** Records provided **
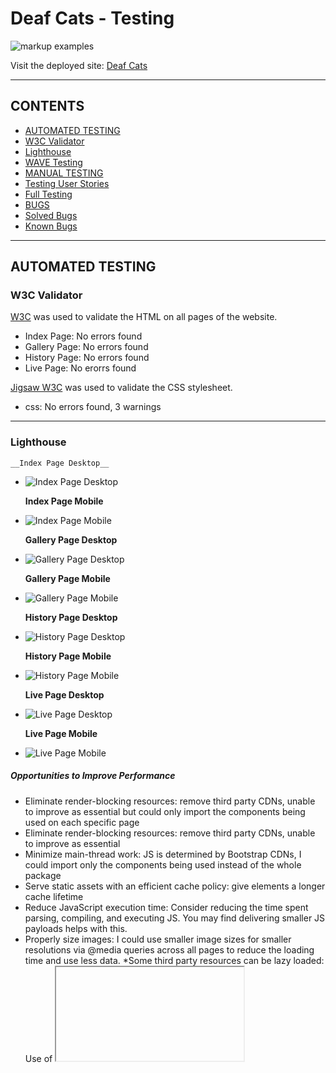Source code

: # Deaf Cats - Testing

![markup examples](/documentation/testing/testing-markup-header.png)

Visit the deployed site: [Deaf Cats](https://al-ell.github.io/index.html)

---

## CONTENTS

- [AUTOMATED TESTING](#automated-testing)
- [W3C Validator](#w3c-validator)
- [Lighthouse](#lighthouse)
- [WAVE Testing](#wave-testing)
- [MANUAL TESTING](#manual-testing)
- [Testing User Stories](#testing-user-stories)
- [Full Testing](#full-testing)
- [BUGS](#bugs)
- [Solved Bugs](#solved-bugs)
- [Known Bugs](#known-bugs)

---

## AUTOMATED TESTING

### W3C Validator

[W3C](https://validator.w3.org/) was used to validate the HTML on all pages of the website.

- Index Page: No errors found
- Gallery Page: No errors found
- History Page: No errors found
- Live Page: No erorrs found

[Jigsaw W3C](https://jigsaw.w3.org/css-validator/) was used to validate the CSS stylesheet.

- css: No errors found, 3 warnings 

---

### Lighthouse


    __Index Page Desktop__
- ![Index Page Desktop](/documentation/testing/lighthouse-index-desktop.png) 

    __Index Page Mobile__
- ![Index Page Mobile](/documentation/testing/lighthouse-index-mobile.png) 

    __Gallery Page Desktop__
- ![Gallery Page Desktop](/documentation/testing/lighthouse-gallery-desktop.png) 

    __Gallery Page Mobile__
- ![Gallery Page Mobile](/documentation/testing/lighthouse-gallery-mobile.png)

    __History Page Desktop__
- ![History Page Desktop](/documentation/testing/lighthouse-history-desktop.png) 

    __History Page Mobile__
- ![History Page Mobile](/documentation/testing/lighthouse-history-mobile.png) 

    __Live Page Desktop__
- ![Live Page Desktop](/documentation/testing/lighthouse-live-desktop.png) 

    __Live Page Mobile__
- ![Live Page Mobile](/documentation/testing/lighthouse-live-mobile.png) 


##### Opportunities to Improve Performance

* Eliminate render-blocking resources: remove third party CDNs, unable to improve as essential but could only import the components being used on each specific page
* Eliminate render-blocking resources: remove third party CDNs, unable to improve as essential
* Minimize main-thread work: JS  is determined by Bootstrap CDNs, I could import only the components being used instead of the whole package
* Serve static assets with an efficient cache policy: give elements a longer cache lifetime 
* Reduce JavaScript execution time: Consider reducing the time spent parsing, compiling, and executing JS. You may find delivering smaller JS payloads helps with this.
* Properly size images: I could use smaller image sizes for smaller resolutions via @media queries across all pages to reduce the loading time and use less data. 
*Some third party resources can be lazy loaded:  Use of <iframe> slows down result as it is a lot of data to load. The use of <lite-youtube> (https://github.com/justinribeiro/lite-youtube/tree/main) would improve this result but I have not been able to successfully implement this.

---

### Desktop Results

- [Index Page]()
- [Gallery Page]()
- [History Page]()
- [Live Page]()

---


### WAVE Testing

__Wave Initial Results__


[WAVE](http://wave.webaim.org/) (Web Accessibility Evaluation Tool)

![Initial result](/documentation/testing/wave-initial-result.png)

- Missing form label for modal form text box (added)
- Contrast updated manually to pass accessability guidelines:

__Wave Final Results__


![Wave contrast editor 1](/documentation/testing/wave-contrast-pass1.png)


![Wave contrast editor 2](/documentation/testing/wave-contrast-pass-footer.png)


![Final result](/documentation/testing/wave-final-result.png)

---


## MANUAL TESTING

### Testing User Stories

| Goals                 | How are they achieved? | | | 
| `First Time Visitors` |
| Understand the purpose of the site | Hero text on homepage |       |
| Understand how to navigate to other pages | Clear navbar and menu buttons |  |
| Find where I can play their music online | Embedded Youtube videos; watch link, Spotify, Youtube and Bandcamp icons in footer  |  |
| Find out more about the band and see pictures of them | Gallery and History pages, Instagram icon in footer | |
| See when and where they are playing live | Live dates page with listings and links to ticket selling websites |  |
| Contact the the band or book them to play at an event | "Contact us" button linked to form in modal | |
| `Returning Visitors`  |
| Find out about new music releases and where it can be played online | Watch link, Bandcamp and Spotify icons in footer |       |
| See when and where they are playing live | Live dates page with listings and links to ticket selling websites |  |
| Contact the the band or book them to play at an event | "Contact us" button linked to form in modal |  |
| `Admin User`          |
| Provide a way for the band can be contacted | Modal form created, not yet linked |       |
| Create a working form that sends messages to an email address | This will be added when I learn the skills |       |
| Create a ticket booking sytem (future releases) | This will be added when I learn the skills |       |


---

### Full Testing

Full testing was performed using [amiresponsive](https://ui.dev/amiresponsive?url=https://al-ell.github.io/index.html):


Each device tested the site using the following browsers:

* iPhone 12 Plus (Safari, Chrome): Some overlappping of the logo and the hero image, some page headings displayed under header on other pages. 
* iPhone XS Max (Safari): Some overlappping of the logo and the hero image, some page headings displayed under header on other pages. 
* Huawei P30 Pro (Google Chrome, Firefox, Edge): No overlay of header and content, all elements displayed as expected.
* Samsung s20 (Crome): No overlay of header and content, all elements displayed as expected.

* Macbook Pro Retina 2013 - Google Chrome (dev tools & device types): Tested on multiple device (mobile & tablet) types with no header and content, all elements displayed as expected. Displays on desktop as expected. 


| Feature              | Expected Outcome | Testing Performed | Result | Pass/Fail |
| ------------------------------------------------------------------------------------------------------------------------ | ------------------------------------------------------------------- | ------------------------------------------------------------------------------------------------------------------------------------------- | -------------------------------------------------------- | ------------------------ |
| `Navbar` - all links tested on all pages  |
| Click on gallery page nav link |gallery page loads | clicking on link | taken to page | pass |
| Click on index page nav link |index page loads | clicking on link | taken to page | pass |
| Click on history page nav link |history page loads | clicking on link | taken to page | pass | 
| Click on live page nav link |live page loads | clicking on link | taken to page | pass | 
| Click on ticket alert link |ticket sellers website loads | clicking on link | new page opens in new tab | pass | 
| ticket alert dissapears on smaller screen resolutions | alert dissapears | use of amiresponsive & Google dev tools to test different device and screeen sizes | alert dissapears| pass | 
| `Footer`             |
| Click on spotify icon |spotify loads in new tab | clicking on link | spotify opens in new tab | pass | 
| Click on youtube icon |youtube loads in new tab | clicking on link | youtube opens in new tab | pass |
| Click on bandcamp icon |bandcamp loads in new tab | clicking on link | bandcamp opens in new tab | pass | 
| Click on instagram |instagram loads in new tab | clicking on link | instagram opens in new tab | pass | 
| Click on watch link |new page loads in new tab | clicking on link | youtube opens in new tab | pass | 
| Click on contact button |modal loads over webpage | clicking on button | modal loads over webpage | pass | 
| `Home Page`          |
| hero text sits at an appropriate height for all screen sizes | doesn't cover faces and isn't hidden by the footer | use of amiresponsive & Google dev tools to test different device and screeen sizes | alert dissapears | doesn't cover faces but is cropped by footer for almost all screen sizes | fail | 
| `Gallery Page`       |
| click on all images in the gallery | overlay text appears | clicking on images | overlay text appears | pass | 
| gallery converts from grid to stack for smaller screen sizes | gallery converts to stack | use of amiresponsive & Google dev tools to test different device and screeen sizes | gallery converts to stack| pass | 
| `History Page`       |
| history grid converts from grid to stack for smaller screen sizes | grid converts to stack | use of amiresponsive & Google dev tools to test different device and screeen sizes | grid converts to stack| pass |  
| images crop for smaller screens and grow for larger resolutions | images crop/grow | use of amiresponsive & Google dev tools to test different device and screeen sizes | images crop/grow | pass |
|youtube video plays when clicked on | video plays | clicking on iframe | video plays | pass |
| `Live Page`          |
|youtube video plays when clicked on | video plays | clicking on iframe | video plays | pass |
|youtube video dissapears on smaller screen resolutions | video dissapears | use of amiresponsive & Google dev tools to test different device and screeen sizes | video dissapears| pass | 
| buy link opens ticket seller website when clicked | seller website opens in new tab | clicking on link |seller website opens in new tab  | pass | 
| timeline items grow and shrink for different screen resolutions | use of amiresponsive & Google dev tools to test different device and screeen sizes | timeline elements change width| pass | 
| `Contact Form Modal` |
| Click on contact button |modal loads over webpage | clicking on button | modal loads over webpage | pass | 
| Click on close button |modal closes | clicking on button | modal closes | pass | 
| typing in input boxes | words appear on screen | typing in button | words appear on screen| pass | 
| typing in text box | words appear on screen | typing in button | words appear on screen| pass | 
| attempting to send empty form | | clicking on send button | nothing happens | fail | 
| `Accessability` |
| title or alt text for all non-text media | text appears/screenreader will read out | hovering over media | text appears/screenreader will read out  | pass | 

![amiresponsive result](/documentation/manual-testing/amiresponsive-results.png)

---

## BUGS

### Solved Bugs

| No. | Bug | How I solved the issue | Image |
|---|---------------------------------------------------------------------------------------------------|-------------------------------------------------------------------------------------------------------------------------------------------------------------------------------------------------------------------------------------------------------------------------------------------------------------------------------------------------------------------------------------------------------------------------------|--------------------------------------------------------------------------------------------------------------------| 
| 1 | Hero image won't display | I was seeking tutor support for another issue and Gemma spotted a typo, the class I was attempting to target did not match with the index page. | <img src="/documentation/bugs/bug-hero-image-wont-display.png" alt="No Hero image" width="50px"> | 
| 2 | Modal displayed under background | [Stackoverflow forum](https://stackoverflow.com/questions/41292673/bootstrap-modal-opens-but-stays-in-gray-background-and-cannot-close-or-interact) [Bootstrap z-index](https://getbootstrap.com/docs/5.0/layout/z-index/) |  <img src="/documentation/bugs/bug-modal-display-under-background.jpg" alt="Modal under background" width="50px"> |
| 3 | Social media icons altered when bootstrap updated to include script needed for Modal | Tutor assistance sought. I was not using the best Fontawesome icon classes and the script was at the top, not the bottom of the html page. |  <img src="/documentation/bugs/bug-lost-social-icons-added-modal.jpg" alt="Lost social media icons" width="50px"> | 
| 4 | Modal components not working when clicked | Rewatched Code Institute video on Modals and moved code to bottom of html page, now fully functioning. | <img src="/documentation/bugs/bug-navbar-styling-lost.jpg" alt="Navbar styling lost" width="50px"> |
| 5 | Youtube video not playing | Change of embed method, copied directly from share icon on youtube page. | |
| 6 | History grid made with flexbox tutorial not changing to stack style for smaller screen sizes | I requested tutor support, they suggested I use Bootstrap grid instead of flexbox to be in keeping with the rest of the website. | <img src="/documentation/bugs/grid-not-responsive.png" alt="Grid not responsive" width="50px"> | 
| 7 | Footer has too many parts for mobile view | I researched how to get different columns to dissapear, I found some help on Stack Overflow and learned about d-none for [Bootstrap elements](https://getbootstrap.com/docs/4.0/utilities/display/) | 
| 8 | Navbar didn't revert to button for smaller screens | I don't know what I changed to get this working, but as I was trying to target other things it started working! However, it wasn't converting at the right breakpoint. I found some [help on Stack Overflow](https://stackoverflow.com/questions/19827605/how-to-change-bootstrap-navbar-collapse-breakpoint) I then had to update margins for difference @media queries | <img src="/documentation/bugs/nav-toggler-working-no-watch-link.png" alt="Nav button" width:="50px"> |
| 9 | Homepage image didn't fit container | I researched the issue and found it was an object-fit issue. has been amended and now fills container and is responsive | |
| 10 | Navbar container background displays under button | I changed the background colour to the same as the body for smaller screen sizes so it appears hidden. The use of display:none would resuly in no button displayed. | <img src="/documentation/bugs/navbar-container-background-displaying-with-button.png" alt="Nav background" width="50px">|
| 11 | @media queries not funtioning when mobile type is selected in Google dev tools, but is working in responsive setting | I had mistakenly put the meta name as the page title not as "viewport" I did this in response to validator results recently. Now I have corrected it the media queries are all functioning. | <img src="/documentation/bugs/media-query-not-functional.png" alt="Media queries not functioning" width="50px"> |
| 12 | Gallery page navigation not displaying inline as on other pages. | I found this bug during a mentoring session. I found out later that I had a typo in the <meta name="viewport"> section of the header. Once this was corrected it displayed as normal. | <img src="/documentation/bugs/bug-no-viewport.png" alt="No viewport" width="50px"> |
| 13 | Navbar not collapsed on medium screen sizes | I realised that my grid column was targeting md instead of lg for the button toggle. I changed this and now the navbar is collapsed for tablet and mobile. | <img src="documentation/bugs/bug-navbar-not-collapsed.png" alt="Navbar not collapsed" width="50px"> | 
| 14 | After applying flex properties to the footer sections the social links went out of alignment. | I couldn't figure out how to align them again, so after a few hours I got tutor assistance to help fix the issue. I was not targeting the right elements with flex properties. | <img src="/documentation/bugs/bug-social-icon-misaligned.png" alt="Social icon misalignment" width= "50px"> |
| 15 | Logo too large for medium screen, altert and heading out of alignment | I used chrome dev tools to find the appropriate size that won't put the sections out of alignment | <img src="/documentation/bugs/bug-logo-too-big.png" alt="Logo too big" width="50px"> |
| 16 | Gallery not centered to the page (als affecting history page) | Even after adding "justify-content-center" class it still did not center. This is because there was some left padding that I did not write assigned to the div containing the gallery. I removed this and the gallery centered. | <img src="/documentation/bugs/bug-gallery-padding.png" alt="Gallery padding" width="50px"> |
| 17 | The navbar was displaying behind the hero image on some mobile devices | I added a z-index which brought it to the front | <img src="/documentation/bugs/bug-navbar-behind-image.png" alt="Navbar behind image" width="50px"> |
| 18 |  On smaller mobile devices the fourth social icon was dropping under the others causing the footer to get fat | I played with the transform property and targeted the container the icons are in and adjusted the scale targeting the icons themselves  | <img src="/documentation/bugs/bug-social-links-out-of-line.jpg" alt="Social links outof line" width="50px">| 



---

### Known Bugs

| No  | Bug |       | :-- |----------------------------------------------------------------------------------------------------------------------------------------------------------------------------------------------------------------------------------------------------------------------------------------------------------------------------------------------------------- | ---------------------------------------------------------------------------------------------------------------------------------------------------------------------------------------------------------------------- | ----- |
|  1  | The hero text sits too low in the viewport | I couldn't find the right size for the text box as I have ran out of time to build (I may come back to this issue later) | <img src="/documentation/bugs/known-bug-hero-text-alignment.png" alt="Hero text alignment" width="50px"> |    
| --  | The hero text sits too low in the viewport | I couldn't find the right size for the text box as I have ran out of time to build (I may come back to this issue later) | <img src="/documentation/bugs/known-bug-scroll-mobile.png" alt="Scroll on mobile" width="50"> |  
|  2  | The header top margins are too large on some devices | I have ran out of time to fix this, but adjusting the unit of measurement or being more precise may give better results. | <img src="/documentation/bugs/known-bug-large-margins.png" alt="Large Margins" width="50px"> |   
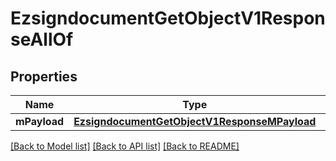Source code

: # EzsigndocumentGetObjectV1ResponseAllOf

## Properties
Name | Type | Description | Notes
------------ | ------------- | ------------- | -------------
**mPayload** | [**EzsigndocumentGetObjectV1ResponseMPayload**](EzsigndocumentGetObjectV1ResponseMPayload.md) |  | 

[[Back to Model list]](../README.md#documentation-for-models) [[Back to API list]](../README.md#documentation-for-api-endpoints) [[Back to README]](../README.md)



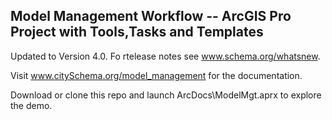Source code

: ## Model Management Workflow -- ArcGIS Pro Project with Tools,Tasks and Templates

Updated to Version 4.0.  Fo rtelease notes see www.schema.org/whatsnew. 

Visit www.citySchema.org/model_management for the documentation.

Download or clone this repo and launch ArcDocs\ModelMgt.aprx to explore the demo.  

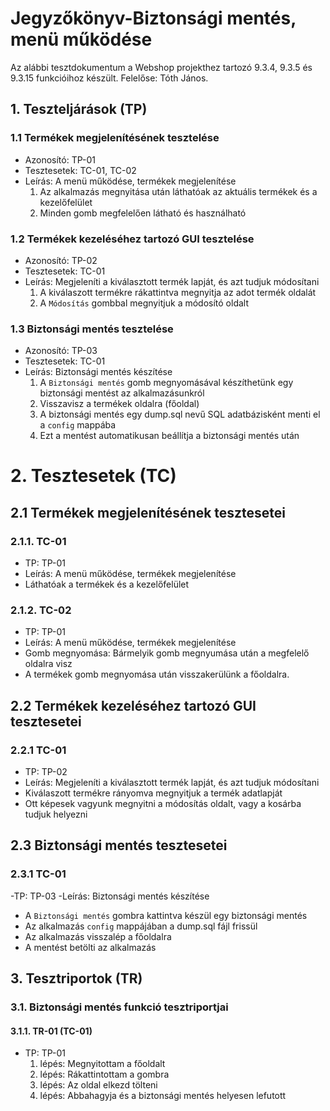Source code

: # Jegyzőkönyv-Biztonsági mentés, menü működése

Az alábbi tesztdokumentum a Webshop projekthez tartozó 9.3.4, 9.3.5 és 9.3.15 funkcióihoz készült. Felelőse: Tóth János.

## 1. Teszteljárások (TP)

### 1.1 Termékek megjelenítésének tesztelése
- Azonosító: TP-01
- Tesztesetek: TC-01, TC-02
- Leírás: A menü működése, termékek megjelenítése
	1. Az alkalmazás megnyitása után láthatóak az aktuális termékek és a kezelőfelület
	2. Minden gomb megfelelően látható és használható

### 1.2 Termékek kezeléséhez tartozó GUI tesztelése
- Azonosító: TP-02
- Tesztesetek: TC-01
- Leírás: Megjeleníti a kiválasztott termék lapját, és azt tudjuk módosítani
	1. A kiválaszott termékre rákattintva megnyitja az adot termék oldalát
	2. A `Módosítás` gombbal megnyitjuk a módosító oldalt

### 1.3 Biztonsági mentés tesztelése
- Azonosító: TP-03
- Tesztesetek: TC-01
- Leírás: Biztonsági mentés készítése
	1. A `Biztonsági mentés` gomb megnyomásával készíthetünk egy biztonsági mentést az alkalmazásunkról
	2. Visszavisz a termékek oldalra (főoldal)
	3. A biztonsági mentés egy dump.sql nevű SQL adatbázisként menti el a `config` mappába
	4. Ezt a mentést automatikusan beállítja a biztonsági mentés után

# 2. Tesztesetek (TC)

## 2.1 Termékek megjelenítésének tesztesetei

### 2.1.1. TC-01
- TP: TP-01
- Leírás: A menü működése, termékek megjelenítése
- Láthatóak a termékek és a kezelőfelület

### 2.1.2. TC-02
- TP: TP-01
- Leírás: A menü működése, termékek megjelenítése
- Gomb megnyomása: Bármelyik gomb megnyumása után a megfelelő oldalra visz
- A termékek gomb megnyomása után visszakerülünk a főoldalra.

## 2.2 Termékek kezeléséhez tartozó GUI tesztesetei

### 2.2.1 TC-01
- TP: TP-02
- Leírás: Megjeleníti a kiválasztott termék lapját, és azt tudjuk módosítani
- Kiválaszott termékre rányomva megnyitjuk a termék adatlapját
- Ott képesek vagyunk megnyitni a módosítás oldalt, vagy a kosárba tudjuk helyezni

## 2.3 Biztonsági mentés tesztesetei

### 2.3.1 TC-01
-TP: TP-03
-Leírás: Biztonsági mentés készítése
- A `Biztonsági mentés` gombra kattintva készül egy biztonsági mentés
- Az alkalmazás `config` mappájában a dump.sql fájl frissül
- Az alkalmazás visszalép a főoldalra
- A mentést betölti az alkalmazás

## 3. Tesztriportok (TR)

### 3.1. Biztonsági mentés funkció tesztriportjai

#### 3.1.1. TR-01 (TC-01)
- TP: TP-01
    1. lépés: Megnyitottam a főoldalt
    2. lépés: Rákattintottam a gombra
    3. lépés: Az oldal elkezd tölteni
	4. lépés: Abbahagyja és a biztonsági mentés helyesen lefutott

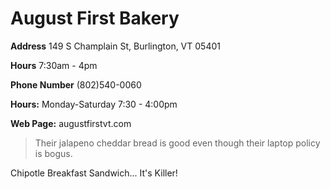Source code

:# August First Bakery

**Address** 149 S Champlain St, Burlington, VT 05401

**Hours** 7:30am - 4pm

**Phone Number** (802)540-0060

**Hours:** Monday-Saturday 7:30 - 4:00pm

**Web Page:** augustfirstvt.com

> Their jalapeno cheddar bread is good even though their laptop policy is bogus.

Chipotle Breakfast Sandwich... It's Killer!
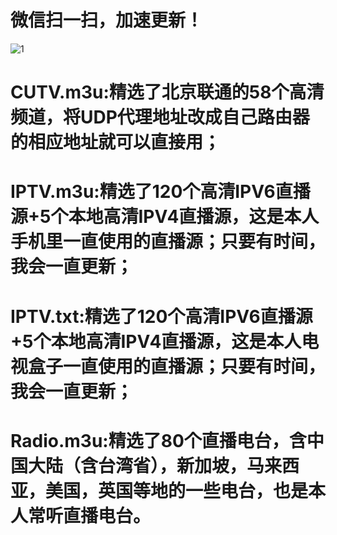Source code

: # 微信扫一扫，加速更新！
![1](https://user-images.githubusercontent.com/10445218/221077036-0f571f08-a91e-417d-bd28-01479b86d4f3.png)
# CUTV.m3u:精选了北京联通的58个高清频道，将UDP代理地址改成自己路由器的相应地址就可以直接用；
# IPTV.m3u:精选了120个高清IPV6直播源+5个本地高清IPV4直播源，这是本人手机里一直使用的直播源；只要有时间，我会一直更新；
# IPTV.txt:精选了120个高清IPV6直播源+5个本地高清IPV4直播源，这是本人电视盒子一直使用的直播源；只要有时间，我会一直更新；
# Radio.m3u:精选了80个直播电台，含中国大陆（含台湾省），新加坡，马来西亚，美国，英国等地的一些电台，也是本人常听直播电台。
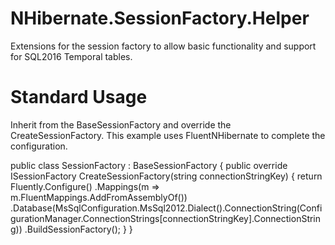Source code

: # NHibernate.SessionFactory.Helper
Extensions for the session factory to allow basic functionality and support for SQL2016 Temporal tables.

# Standard Usage
Inherit from the BaseSessionFactory and override the CreateSessionFactory.  This example uses FluentNHibernate to complete the configuration.

public class SessionFactory : BaseSessionFactory
	{
		public override ISessionFactory CreateSessionFactory(string connectionStringKey)
		{
			return Fluently.Configure()
				.Mappings(m => m.FluentMappings.AddFromAssemblyOf<NameAddressMap>())
				.Database(MsSqlConfiguration.MsSql2012.Dialect<MsSqlAzure2008Dialect>().ConnectionString(ConfigurationManager.ConnectionStrings[connectionStringKey].ConnectionString))
				.BuildSessionFactory();
		}
	}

** Action item **
Compute the number of lines in the entries above that hold the word "lépés"; the answer must contain nothing else.

** Written solution **
4